The SourceInfo object to read the JSON file from.

dtypeslist, default None

Set data types for the columns in the JSON file.

Each element of the list has the format (column_name, column_dtype, list of child dtypes), where the list of child dtypes is an empty list if the child is not a nested type (list or struct dtype), and is of format (column_child_name, column_child_type, list of grandchild dtypes).

compression: CompressionType, default CompressionType.AUTO

The compression format of the JSON source.

keep_quotesbool, default False

Whether the reader should keep quotes of string values.

mixed_types_as_stringbool, default False

If True, mixed type columns are returned as string columns. If False parsing mixed type columns will thrown an error.

prune_columnsbool, default False

Whether to only read columns specified in dtypes.

recover_modeJSONRecoveryMode, default JSONRecoveryMode.FAIL

Whether to raise an error or set corresponding values to null when encountering an invalid JSON line.

chunk_sizeint, default 100_000_000 bytes.

The number of bytes to be read in chunks. The chunk_size should be set to at least row_size.

Returns:
tuple

A tuple of (columns, column_name, child_names)

pylibcudf.io.json.read_json(SourceInfo source_info, list dtypes=None, compression_type compression=compression_type.AUTO, bool lines=False, size_t byte_range_offset=0, size_t byte_range_size=0, bool keep_quotes=False, bool mixed_types_as_string=False, bool prune_columns=False, json_recovery_mode_t recovery_mode=json_recovery_mode_t.FAIL) TableWithMetadata#

Reads an JSON file into a TableWithMetadata.

Parameters:
source_infoSourceInfo

The SourceInfo object to read the JSON file from.

dtypeslist, default None

Set data types for the columns in the JSON file.

Each element of the list has the format (column_name, column_dtype, list of child dtypes), where the list of child dtypes is an empty list if the child is not a nested type (list or struct dtype), and is of format (column_child_name, column_child_type, list of grandchild dtypes).

compression: CompressionType, default CompressionType.AUTO

The compression format of the JSON source.

byte_range_offsetsize_t, default 0

Number of bytes to skip from source start.

byte_range_sizesize_t, default 0

Number of bytes to read. By default, will read all bytes.

keep_quotesbool, default False

Whether the reader should keep quotes of string values.

mixed_types_as_stringbool, default False

If True, mixed type columns are returned as string columns.
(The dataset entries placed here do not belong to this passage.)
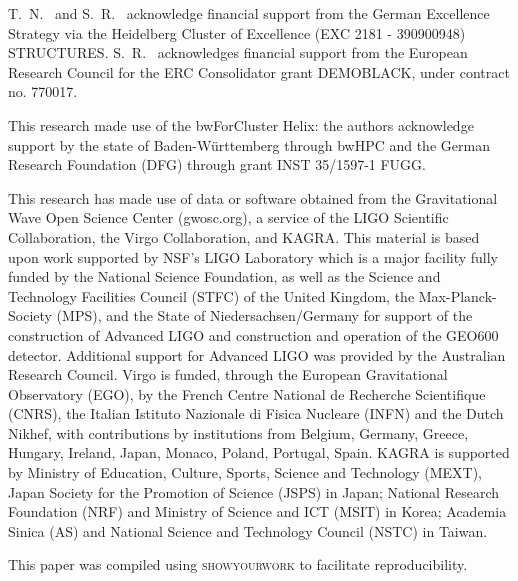 \documentclass[aps,prd,twocolumn,superscriptaddress,preprintnumbers,nofootinbib,hidelinks]{revtex4-2}
\begin{document}
\begin{acknowledgments}
T.~N.~ and S.~R.~ acknowledge financial support from the German Excellence Strategy via the Heidelberg Cluster of Excellence (EXC 2181 - 390900948) STRUCTURES.
S.~R.~ acknowledges financial support from the European Research Council for the ERC Consolidator grant DEMOBLACK, under contract no. 770017. 

This research made use of the bwForCluster Helix: the authors acknowledge support by the state of Baden-Württemberg through bwHPC and the German Research Foundation (DFG) through grant INST 35/1597-1 FUGG.

This research has made use of data or software obtained from the Gravitational Wave Open Science Center (gwosc.org), a service of the LIGO Scientific Collaboration, the Virgo Collaboration, and KAGRA. This material is based upon work supported by NSF's LIGO Laboratory which is a major facility fully funded by the National Science Foundation, as well as the Science and Technology Facilities Council (STFC) of the United Kingdom, the Max-Planck-Society (MPS), and the State of Niedersachsen/Germany for support of the construction of Advanced LIGO and construction and operation of the GEO600 detector. Additional support for Advanced LIGO was provided by the Australian Research Council. Virgo is funded, through the European Gravitational Observatory (EGO), by the French Centre National de Recherche Scientifique (CNRS), the Italian Istituto Nazionale di Fisica Nucleare (INFN) and the Dutch Nikhef, with contributions by institutions from Belgium, Germany, Greece, Hungary, Ireland, Japan, Monaco, Poland, Portugal, Spain. KAGRA is supported by Ministry of Education, Culture, Sports, Science and Technology (MEXT), Japan Society for the Promotion of Science (JSPS) in Japan; National Research Foundation (NRF) and Ministry of Science and ICT (MSIT) in Korea; Academia Sinica (AS) and National Science and Technology Council (NSTC) in Taiwan.

This paper was compiled using \textsc{showyourwork} \cite{Luger2021} to facilitate reproducibility.

\end{acknowledgments}


\end{document}
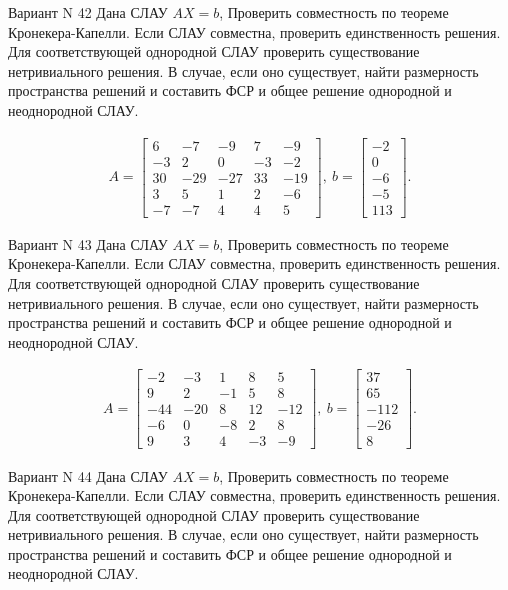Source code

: \documentclass[11pt]{report}
\begin{document}
Вариант N 42
Дана СЛАУ $AX = b$,
Проверить совместность по теореме Кронекера-Капелли. Если СЛАУ совместна, проверить единственность решения.
Для соответствующей однородной СЛАУ проверить существование нетривиального решения. В случае, если оно существует,
найти размерность пространства решений и составить ФСР и общее решение однородной  и неоднородной СЛАУ.


\begin{align*}
 A = \left[\begin{matrix}6 & -7 & -9 & 7 & -9\\-3 & 2 & 0 & -3 & -2\\30 & -29 & -27 & 33 & -19\\3 & 5 & 1 & 2 & -6\\-7 & -7 & 4 & 4 & 5\end{matrix}\right],
\ b = \left[\begin{matrix}-2\\0\\-6\\-5\\113\end{matrix}\right]. 
 \end{align*}

Вариант N 43
Дана СЛАУ $AX = b$,
Проверить совместность по теореме Кронекера-Капелли. Если СЛАУ совместна, проверить единственность решения.
Для соответствующей однородной СЛАУ проверить существование нетривиального решения. В случае, если оно существует,
найти размерность пространства решений и составить ФСР и общее решение однородной  и неоднородной СЛАУ.


\begin{align*}
 A = \left[\begin{matrix}-2 & -3 & 1 & 8 & 5\\9 & 2 & -1 & 5 & 8\\-44 & -20 & 8 & 12 & -12\\-6 & 0 & -8 & 2 & 8\\9 & 3 & 4 & -3 & -9\end{matrix}\right],
\ b = \left[\begin{matrix}37\\65\\-112\\-26\\8\end{matrix}\right]. 
 \end{align*}

Вариант N 44
Дана СЛАУ $AX = b$,
Проверить совместность по теореме Кронекера-Капелли. Если СЛАУ совместна, проверить единственность решения.
Для соответствующей однородной СЛАУ проверить существование нетривиального решения. В случае, если оно существует,
найти размерность пространства решений и составить ФСР и общее решение однородной  и неоднородной СЛАУ.
\end{document}

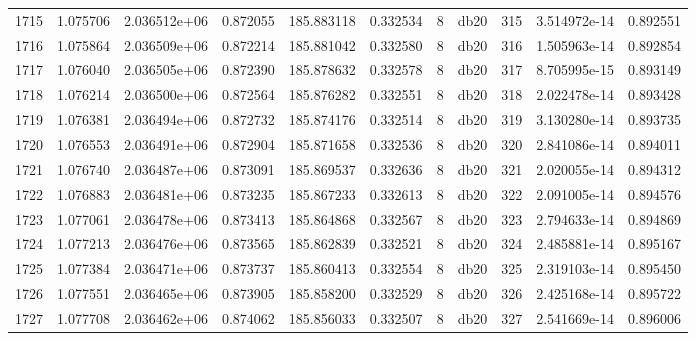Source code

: \begin{tabular}{lrrrrrrlrrr}
1715 &    1.075706 &        2.036512e+06 &  0.872055 &              185.883118 &    0.332534 &       8 &         db20 &    315 &   3.514972e-14 &      0.892551 \\
1716 &    1.075864 &        2.036509e+06 &  0.872214 &              185.881042 &    0.332580 &       8 &         db20 &    316 &   1.505963e-14 &      0.892854 \\
1717 &    1.076040 &        2.036505e+06 &  0.872390 &              185.878632 &    0.332578 &       8 &         db20 &    317 &   8.705995e-15 &      0.893149 \\
1718 &    1.076214 &        2.036500e+06 &  0.872564 &              185.876282 &    0.332551 &       8 &         db20 &    318 &   2.022478e-14 &      0.893428 \\
1719 &    1.076381 &        2.036494e+06 &  0.872732 &              185.874176 &    0.332514 &       8 &         db20 &    319 &   3.130280e-14 &      0.893735 \\
1720 &    1.076553 &        2.036491e+06 &  0.872904 &              185.871658 &    0.332536 &       8 &         db20 &    320 &   2.841086e-14 &      0.894011 \\
1721 &    1.076740 &        2.036487e+06 &  0.873091 &              185.869537 &    0.332636 &       8 &         db20 &    321 &   2.020055e-14 &      0.894312 \\
1722 &    1.076883 &        2.036481e+06 &  0.873235 &              185.867233 &    0.332613 &       8 &         db20 &    322 &   2.091005e-14 &      0.894576 \\
1723 &    1.077061 &        2.036478e+06 &  0.873413 &              185.864868 &    0.332567 &       8 &         db20 &    323 &   2.794633e-14 &      0.894869 \\
1724 &    1.077213 &        2.036476e+06 &  0.873565 &              185.862839 &    0.332521 &       8 &         db20 &    324 &   2.485881e-14 &      0.895167 \\
1725 &    1.077384 &        2.036471e+06 &  0.873737 &              185.860413 &    0.332554 &       8 &         db20 &    325 &   2.319103e-14 &      0.895450 \\
1726 &    1.077551 &        2.036465e+06 &  0.873905 &              185.858200 &    0.332529 &       8 &         db20 &    326 &   2.425168e-14 &      0.895722 \\
1727 &    1.077708 &        2.036462e+06 &  0.874062 &              185.856033 &    0.332507 &       8 &         db20 &    327 &   2.541669e-14 &      0.896006 \\

\end{tabular}
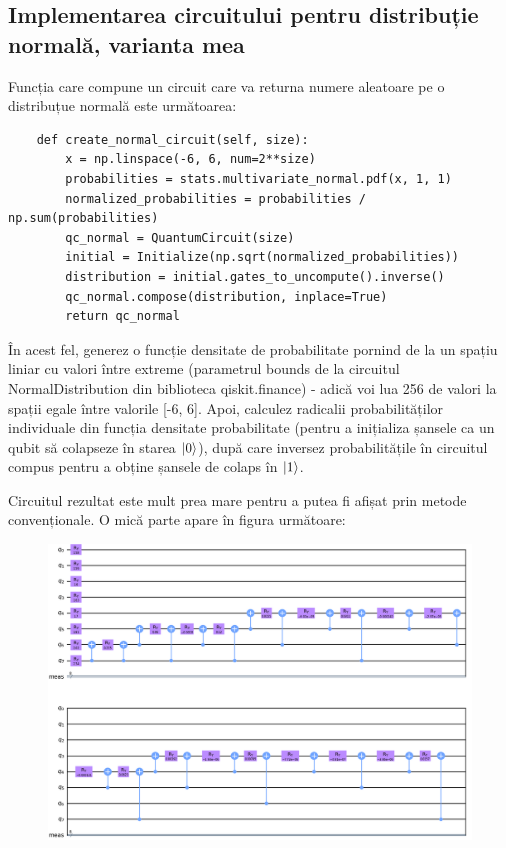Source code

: \subsection{Implementarea circuitului pentru distribuție normală, varianta mea}
Funcția care compune un circuit care va returna numere aleatoare pe o distribuțue normală este următoarea:
\begin{code}
\begin{verbatim}
    def create_normal_circuit(self, size):
        x = np.linspace(-6, 6, num=2**size)
        probabilities = stats.multivariate_normal.pdf(x, 1, 1)
        normalized_probabilities = probabilities / np.sum(probabilities)
        qc_normal = QuantumCircuit(size)
        initial = Initialize(np.sqrt(normalized_probabilities))
        distribution = initial.gates_to_uncompute().inverse()
        qc_normal.compose(distribution, inplace=True)
        return qc_normal
\end{verbatim}
\end{code}
În acest fel, generez o funcție densitate de probabilitate pornind de la un spațiu liniar cu valori între extreme (parametrul bounds de la circuitul NormalDistribution din biblioteca qiskit.finance) - adică voi lua 256 de valori la spații egale între valorile [-6, 6]. Apoi, calculez radicalii probabilităților individuale din funcția densitate probabilitate (pentru a inițializa șansele ca un qubit să colapseze în starea $\ket{0}$), după care inversez probabilitățile în circuitul compus pentru a obține șansele de colaps în $\ket{1}$. 

Circuitul rezultat este mult prea mare pentru a putea fi afișat prin metode convenționale. O mică parte apare în figura următoare:
\begin{figure}[H]
    \centering
    \includegraphics[width=1.0\textwidth]{continut/capitol3/figuri/CircuitNormal.png}
    \label{fig:CircuitNormal}
\end{figure}


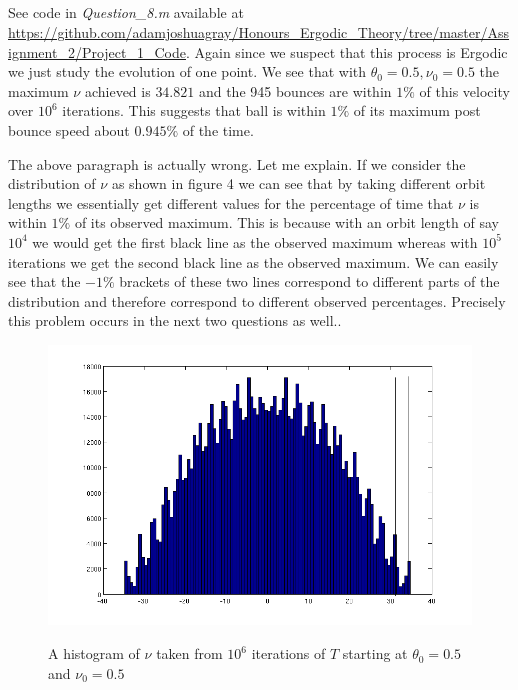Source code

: \documentclass{unswmaths}
\begin{document}
\subsection{}

See code in \emph{Question\_8.m} available at \url{https://github.com/adamjoshuagray/Honours_Ergodic_Theory/tree/master/Assignment_2/Project_1_Code}.
Again since we suspect that this process is Ergodic we just study the evolution of one point.
We see that with $ \theta_0 = 0.5, \nu_0 = 0.5 $ the maximum $ \nu $ achieved is $ 34.821 $ and the 945 bounces are within $ 1\%$ of this velocity over $ 10^6 $ iterations. This suggests that ball is within $ 1\%$ of its maximum post bounce speed about $ 0.945\% $ of the time. 

The above paragraph is actually wrong. Let me explain. If we consider the distribution of $ \nu $ as shown in figure 4 we can see that by taking different orbit lengths we essentially get different values for the percentage of time that $ \nu $ is within $ 1\% $ of its observed maximum. This is because with an orbit length of say $ 10^4 $ we would get the first black line as the observed maximum whereas with $ 10^5 $ iterations we get the second black line as the observed maximum. We can easily see that the $ -1\% $ brackets of these two lines correspond to different parts of the distribution and therefore correspond to different observed percentages.
Precisely this problem occurs in the next two questions as well..


\begin{figure}[h]
    \includegraphics[scale=0.5]{nu_Histogram}
    \label{nu_Histogram}
    \caption{A histogram of $ \nu $ taken from $ 10^6 $ iterations of $ T $ starting at $ \theta_0 = 0.5 $ and $ \nu_0 = 0.5 $ }
\end{figure}
\end{document}
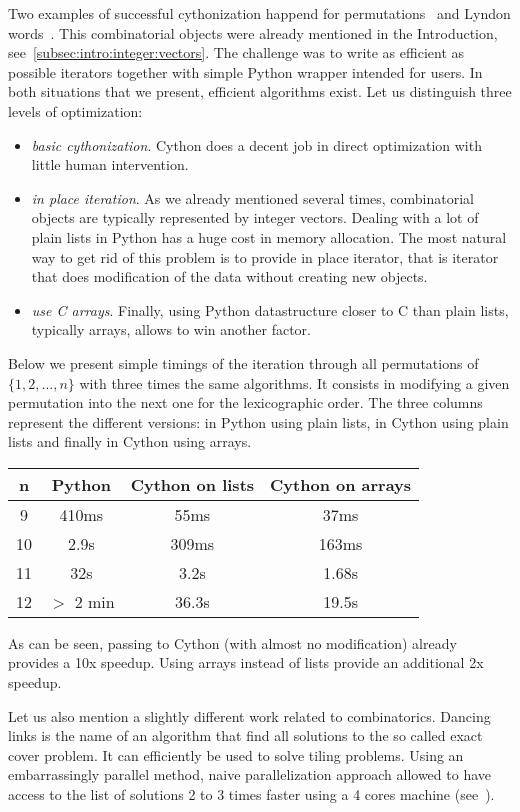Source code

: \documentclass{deliverablereport}
\begin{document}
Two examples of successful cythonization happend for
permutations~\cite{trac-23734} and Lyndon words~\cite{trac-26111}.
This combinatorial objects were already mentioned in the
Introduction, see~\ref{subsec:intro:integer:vectors}.
The challenge was to write as efficient as possible iterators
together with simple Python wrapper intended for \Sage users.
In both situations that we present, efficient algorithms exist.
Let us distinguish three levels of optimization:
\begin{itemize}
\item \textit{basic cythonization}. Cython does a decent job in
direct optimization with little human intervention. 
\item \textit{in place iteration}. As we already mentioned several
times, combinatorial objects are typically represented by
integer vectors. Dealing with a lot of plain lists in Python has a huge
cost in memory allocation. The most natural way to get rid of
this problem is to provide in place iterator, that is iterator that does
modification of the data without creating new objects.
\item \textit{use C arrays}. Finally, using Python datastructure closer to C
than plain lists, typically arrays, allows to win another factor.
\end{itemize}
Below we present simple timings of the iteration through all permutations
of $\{1, 2, \ldots, n\}$ with three times the same algorithms. It consists
in modifying a given permutation into the next one for the lexicographic
order. The three columns represent the different versions: in Python
using plain lists, in Cython using plain lists and finally in Cython
using arrays.
\begin{center}\begin{tabular}{c|c|c|c}
n & Python & Cython on lists & Cython on arrays \\
\hline
9  & 410ms   & 55ms  & 37ms \\
10 & 2.9s    & 309ms & 163ms \\
11 & 32s     & 3.2s  & 1.68s \\
12 & $>$ 2 min & 36.3s & 19.5s \\
\end{tabular}\end{center}
As can be seen, passing to Cython (with almost no modification) already
provides a 10x speedup. Using arrays instead of lists provide an
additional 2x speedup.

Let us also mention a slightly different work related to combinatorics.
Dancing links is the name of an algorithm that find all solutions to
the so called exact cover problem. It can efficiently be used to
solve tiling problems. Using an embarrassingly parallel method,
naive parallelization approach allowed to have access to the list
of solutions 2 to 3 times faster using a 4 cores machine
(see~\cite{trac-25125}).
\end{document}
If False parsing mixed type columns will thrown an error.

prune_columnsbool, default False

Whether to only read columns specified in dtypes.

recover_modeJSONRecoveryMode, default JSONRecoveryMode.FAIL

Whether to raise an error or set corresponding values to null when encountering an invalid JSON line.

Returns:
TableWithMetadata

The Table and its corresponding metadata (column names) that were read in.

pylibcudf.io.json.write_json(SinkInfo sink_info, TableWithMetadata table_w_meta, unicode na_rep=u'', bool include_nulls=False, bool lines=False, size_type rows_per_chunk=numeric_limits[size_type].max(), unicode true_value=u'true', unicode false_value=u'false') void#

Writes a Table to JSON format.

Parameters:
sink_info: SinkInfo

The SinkInfo object to write the JSON to.

table_w_meta: TableWithMetadata

The TableWithMetadata object containing the Table to write

na_rep: str, default “”

The string representation for null values.

include_nulls: bool, default False

Enables/Disables output of nulls as ‘null’.

lines: bool, default False

If True, write output in the JSON lines format.

rows_per_chunk: size_type, defaults to length of the input table

The maximum number of rows to write at a time.

true_value: str, default “true”

The string representation for values != 0 in INT8 types.

false_value: str, default “false”

The string representation for values == 0 in INT8 types.